After the tragic massacre of the DeFeo family, High Hopes quietly went on the market again. In November 1975, George and Kathy Lutz purchased the house at a modest price. Twenty-eight days after moving in, they and their children fled the house in terror and never returned, claiming that the house was besieged by diabolical spirits.

Their harrowing story has become familiar thanks to Jay Anson's bestselling book, The Amityville Horror, and its blockbuster 1979 film adaptation starring James Brolin and Margot Kidder. The horror the Lutz family experienced ranged from the subtle to the overwhelming. George frequently complained of being cold in the house, and he occasionally awakened to the sound of a marching band in the living room. Kathy felt the presence of a benign spirit in the kitchen, while her young daughter often spoke to a ghostly pig-like entity named Jodie. A strange red room was discovered in the basement, a room that emanated an aura of evil from the allegedly Satanic rites that took place there. A priest who was summoned to bless the house when the family moved in was driven from the home by a threatening supernatural voice that screamed, "Get out!" As the days wore on, the paranormal events only escalated in intensity, culminating in walls 'bleeding' a sticky black substance and George witnessing a hooded demon in white stalking into the bedroom of his two stepsons. The house, already the scene of unthinkable evil, seemed to have blossomed into horrific, supernatural madness.

However, while the allegedly 'non-fiction' account of the Lutz family's ordeal captivated the nation (and made a small fortune for the Lutzes, as well), the credibility of their story was called into question by many people, most prominently Dr. Stephen Kaplan, a paranormal researcher. Kaplan uncovered numerous inconsistencies in the Lutzes' account. For example, the notorious 'red room' in the basement was nothing more than a pipe well to give plumbers access to a water pipe. In Jay Anson's book, the house's front door exploded off its hinges after a demonic attack; Kaplan found that the home's original front door was very much in place and still functioning. While the Lutzes claimed that they were too frightened to ever return to 112 Ocean Avenue, they in fact returned a day after supposedly 'fleeing' the evil abode in order to hold a yard sale.

While other parapsychologists such as Ed and Lorraine Warren maintained that the house was haunted, the Lutzes' tale was dealt a nearly fatal blow in 1979 when Joel Martin, host of a radio show devoted to all things supernatural, interviewed William Weber, Butch DeFeo's attorney.

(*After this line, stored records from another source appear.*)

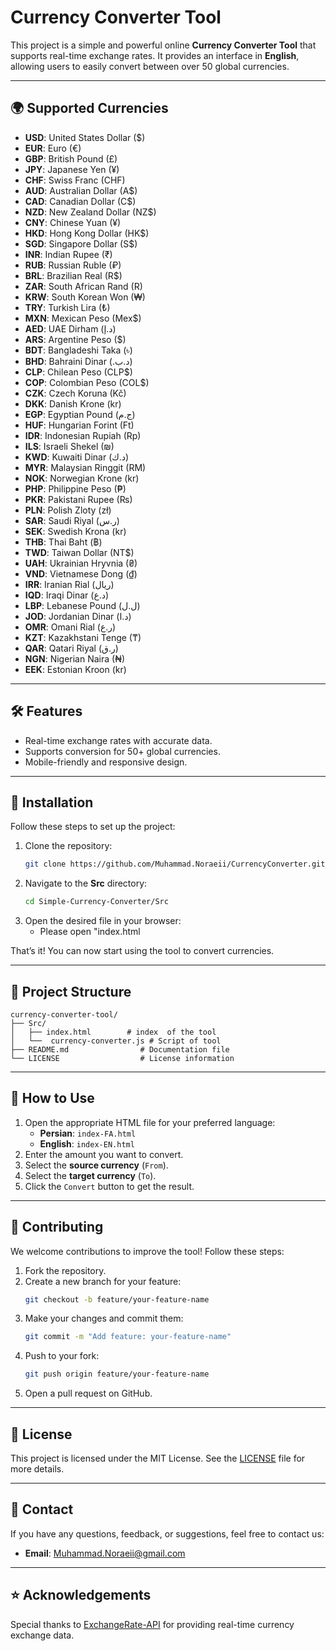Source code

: 
# Currency Converter Tool

This project is a simple and powerful online **Currency Converter Tool** that supports real-time exchange rates. It provides an interface in **English**, allowing users to easily convert between over 50 global currencies.

---

## 🌍 Supported Currencies

- **USD**: United States Dollar ($)
- **EUR**: Euro (€)
- **GBP**: British Pound (£)
- **JPY**: Japanese Yen (¥)
- **CHF**: Swiss Franc (CHF)
- **AUD**: Australian Dollar (A$)
- **CAD**: Canadian Dollar (C$)
- **NZD**: New Zealand Dollar (NZ$)
- **CNY**: Chinese Yuan (¥)
- **HKD**: Hong Kong Dollar (HK$)
- **SGD**: Singapore Dollar (S$)
- **INR**: Indian Rupee (₹)
- **RUB**: Russian Ruble (₽)
- **BRL**: Brazilian Real (R$)
- **ZAR**: South African Rand (R)
- **KRW**: South Korean Won (₩)
- **TRY**: Turkish Lira (₺)
- **MXN**: Mexican Peso (Mex$)
- **AED**: UAE Dirham (د.إ)
- **ARS**: Argentine Peso ($)
- **BDT**: Bangladeshi Taka (৳)
- **BHD**: Bahraini Dinar (.د.ب)
- **CLP**: Chilean Peso (CLP$)
- **COP**: Colombian Peso (COL$)
- **CZK**: Czech Koruna (Kč)
- **DKK**: Danish Krone (kr)
- **EGP**: Egyptian Pound (ج.م)
- **HUF**: Hungarian Forint (Ft)
- **IDR**: Indonesian Rupiah (Rp)
- **ILS**: Israeli Shekel (₪)
- **KWD**: Kuwaiti Dinar (د.ك)
- **MYR**: Malaysian Ringgit (RM)
- **NOK**: Norwegian Krone (kr)
- **PHP**: Philippine Peso (₱)
- **PKR**: Pakistani Rupee (₨)
- **PLN**: Polish Zloty (zł)
- **SAR**: Saudi Riyal (ر.س)
- **SEK**: Swedish Krona (kr)
- **THB**: Thai Baht (฿)
- **TWD**: Taiwan Dollar (NT$)
- **UAH**: Ukrainian Hryvnia (₴)
- **VND**: Vietnamese Dong (₫)
- **IRR**: Iranian Rial (ریال)
- **IQD**: Iraqi Dinar (د.ع)
- **LBP**: Lebanese Pound (ل.ل)
- **JOD**: Jordanian Dinar (د.ا)
- **OMR**: Omani Rial (ر.ع)
- **KZT**: Kazakhstani Tenge (₸)
- **QAR**: Qatari Riyal (ر.ق)
- **NGN**: Nigerian Naira (₦)
- **EEK**: Estonian Kroon (kr)


---

## 🛠 Features

- Real-time exchange rates with accurate data.
- Supports conversion for 50+ global currencies.
- Mobile-friendly and responsive design.

---

## 🚀 Installation

Follow these steps to set up the project:

1. Clone the repository:
   ```bash
   git clone https://github.com/Muhammad.Noraeii/CurrencyConverter.git
   ```
2. Navigate to the **Src** directory:
   ```bash
   cd Simple-Currency-Converter/Src
   ```
3. Open the desired file in your browser:
   - Please open "index.html

That’s it! You can now start using the tool to convert currencies.

---

## 📂 Project Structure

```
currency-converter-tool/
├── Src/
│   ├── index.html        # index  of the tool
│   └──  currency-converter.js # Script of tool            
├── README.md                # Documentation file
└── LICENSE                  # License information
```

---

## 🌟 How to Use

1. Open the appropriate HTML file for your preferred language:
   - **Persian**: `index-FA.html`
   - **English**: `index-EN.html`
2. Enter the amount you want to convert.
3. Select the **source currency** (`From`).
4. Select the **target currency** (`To`).
5. Click the `Convert` button to get the result.

---

## 🤝 Contributing

We welcome contributions to improve the tool! Follow these steps:

1. Fork the repository.
2. Create a new branch for your feature:
   ```bash
   git checkout -b feature/your-feature-name
   ```
3. Make your changes and commit them:
   ```bash
   git commit -m "Add feature: your-feature-name"
   ```
4. Push to your fork:
   ```bash
   git push origin feature/your-feature-name
   ```
5. Open a pull request on GitHub.

---

## 📄 License

This project is licensed under the MIT License. See the [LICENSE](LICENSE) file for more details.

---

## 📧 Contact

If you have any questions, feedback, or suggestions, feel free to contact us:

- **Email**: Muhammad.Noraeii@gmail.com


---

## ⭐ Acknowledgements

Special thanks to [ExchangeRate-API](https://www.exchangerate-api.com/) for providing real-time currency exchange data.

Weber confessed that he and George Lutz had fabricated the haunted house story for two reasons. First, Weber wanted a new trial for DeFeo, and the claims of a demonically infested house might bolster a jury's willingness to believe that Butch was under the influence of some alien force at the time of the murders and thus not accountable for the crimes. Second, the engrossingly lurid story of a possessed house would make a lot of money for Lutz, whose architecture business was floundering and who wanted to rid himself of an unwieldy mortgage. Over the years, George and Kathy Lutz eventually recanted some—but not all—parts of their account.


The current residents of 112 Ocean Avenue claim that no ghosts or demons lurk within the house. The only unwelcome visitations come from the many tourists and curiosity-seekers who drive by the house on a regular basis. In order to discourage this attention, the present owners have considerably altered the house's facade, even removing the famous eye-like quarter-round windows and replacing them with square windows. No amount of exterior reconstruction, however, can fully erase the terrible tragedy and sordid supernatural controversy that occurred within the walls of High Hopes, and with talk of yet another Amityville Horror movie to hit theaters, the dark legend will undoubtedly haunt the Long Island community for generations to come.